Our Investments in Unconsolidated Entities represent equity investments in limited liability companies created to develop, construct and operate multifamily properties. We are entitled to certain distributions under the terms of the investees’ governing documents based on the availability of cash to pay such distributions. The only sources of cash flows for such distributions are either the net cash flows from the operation of the property, the cash proceeds from a sale of the property, or through the permanent financing in the form of a mortgage revenue bond. The net cash flow from the operation of a property may be affected by many factors, such as the number of tenants, the rental and fee rates, operating expenses, the cost of repairs and maintenance, taxes, debt service requirements, competition from other similar multifamily properties and general and local economic conditions. Sale proceeds are primarily dependent, among other things, on the value of a property to a prospective buyer at the time of its sale. If there are no net cash flows from operations or insufficient proceeds from a sale or a refinancing event, we are unlikely to receive distributions from our investees and we may be unable to recover our investments in these entities.

 

There is a risk associated with a third-party developer that has provided guarantees of our returns on Investments in Unconsolidated Entities.
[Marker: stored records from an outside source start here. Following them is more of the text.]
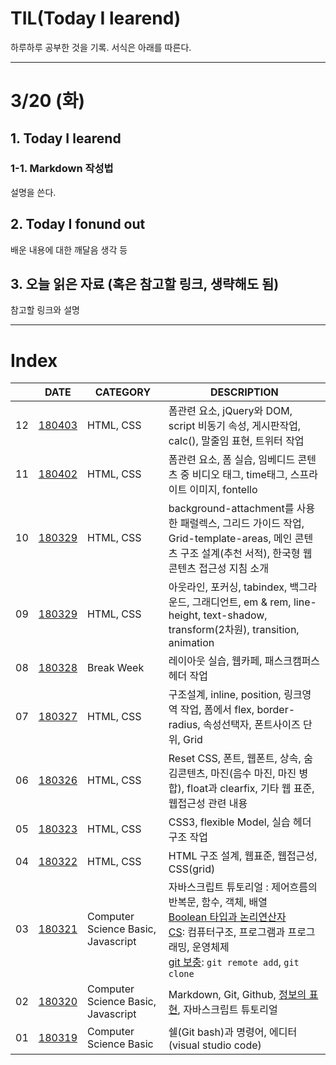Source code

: # TIL(Today I learend)
 
하루하루 공부한 것을 기록. 서식은 아래를 따른다.

---

# 3/20 (화)

## 1. Today I learend

### 1-1. Markdown 작성법

설명을 쓴다.

## 2. Today I fonund out

배운 내용에 대한 깨달음 생각 등

## 3. 오늘 읽은 자료 (혹은 참고할 링크, 생략해도 됨)

참고할 링크와 설명

---

# Index

|  | DATE | CATEGORY | DESCRIPTION |
|---|---|---|---|
| 12 | [180403](week_03/180403.md) | HTML, CSS | 폼관련 요소, jQuery와 DOM, script 비동기 속성, 게시판작업, calc(), 말줄임 표현, 트위터 작업 |
| 11 | [180402](week_03/180402.md) | HTML, CSS | 폼관련 요소, 폼 실습, 임베디드 콘텐츠 중 비디오 태그, time태그, 스프라이트 이미지, fontello |
| 10 | [180329](week_02/180330.md) | HTML, CSS | background-attachment를 사용한 패럴렉스, 그리드 가이드 작업, Grid-template-areas, 메인 콘텐츠 구조 설계(추천 서적), 한국형 웹 콘텐츠 접근성 지침 소개 |
| 09 | [180329](week_02/180329.md) | HTML, CSS | 아웃라인, 포커싱, tabindex, 백그라운드, 그래디언트, em & rem, line-height, text-shadow, transform(2차원), transition, animation |
| 08 | [180328](week_02/180328.md) | Break Week | 레이아웃 실습, 웹카페, 패스크캠퍼스 헤더 작업 |
| 07 | [180327](week_02/180327.md) | HTML, CSS | 구조설계, inline, position, 링크영역 작업, 폼에서 flex, border-radius, 속성선택자, 폰트사이즈 단위, Grid |
| 06 | [180326](week_02/180326.md) | HTML, CSS | Reset CSS, 폰트, 웹폰트, 상속, 숨김콘텐츠, 마진(음수 마진, 마진 병합), float과 clearfix, 기타 웹 표준, 웹접근성 관련 내용 |
| 05 | [180323](week_01/180323.md) | HTML, CSS | CSS3, flexible Model, 실습 헤더 구조 작업 |
| 04 | [180322](week_01/180322.md) | HTML, CSS | HTML 구조 설계, 웹표준, 웹접근성, CSS(grid) |
| 03 | [180321](week_01/180321.md) | Computer Science Basic, Javascript | 자바스크립트 튜토리얼 : 제어흐름의 반복문, 함수, 객체, 배열<br>[Boolean 타입과 논리연산자](week_01/180321.md#1-1-5.-boolean-타입)<br> [CS](week_01/180321.md#1-2.-Computer-Science): 컴퓨터구조, 프로그램과 프로그래밍, 운영체제<br>[git 보충](week_01/180321.md#1-5.-Git-보충): `git remote add`, `git clone` |
| 02 | [180320](week_01/180320.md) | Computer Science Basic, Javascript | Markdown, Git, Github, [정보의 표현](week_01/180320.md#1-4-정보의-표현), 자바스크립트 튜토리얼 |
| 01 | [180319](week_01/180319.md) | Computer Science Basic | 쉘(Git bash)과 명령어, 에디터(visual studio code) |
One developer has provided a guarantee of returns on our Investments in Unconsolidated Entities during the period of construction of the underlying multifamily property.  The guarantees remain through the two-year anniversary of construction completion of each multifamily property up to a maximum amount for each investment. If the underlying multifamily properties do not generate sufficient cash proceeds, either through net cash flows from operations or upon a sale event or through the permanent financing in the form of a mortgage revenue bond, then we are entitled to enforce the guarantee against the developer. If the developer is unable to perform on the guarantee, we may be prevented from realizing our returns earned on our Investments in Unconsolidated Entities during the period of construction which may result in the recognition of losses.

We have assumed certain potential liabilities relating to recapture of tax credits on MF Properties.

We have acquired indirect interests in several MF Properties that generated LIHTCs for the previous investors in these properties. When we acquire an interest in an MF Property, we generally must agree to reimburse the prior partners for any liabilities they incur due to a recapture of LIHTCs that result from the failure to operate the MF Property in a manner consistent with the laws and regulations relating to LIHTCs after we acquired our interest in the MF Property. The amount of this recapture liability can be substantial and could negatively impact the financial performance of the MF Property.

We are not registered under the Investment Company Act.

We are not required to register as an investment company under the Investment Company Act of 1940, as amended (the “Investment Company Act”) because we operate under an exemption therefrom. As a result, none of the protections of the Investment Company Act (such as provisions relating to disinterested directors, custody requirements for securities, and regulation of the relationship between a fund and its advisor) will be applicable to us.

We engage in transactions with related parties.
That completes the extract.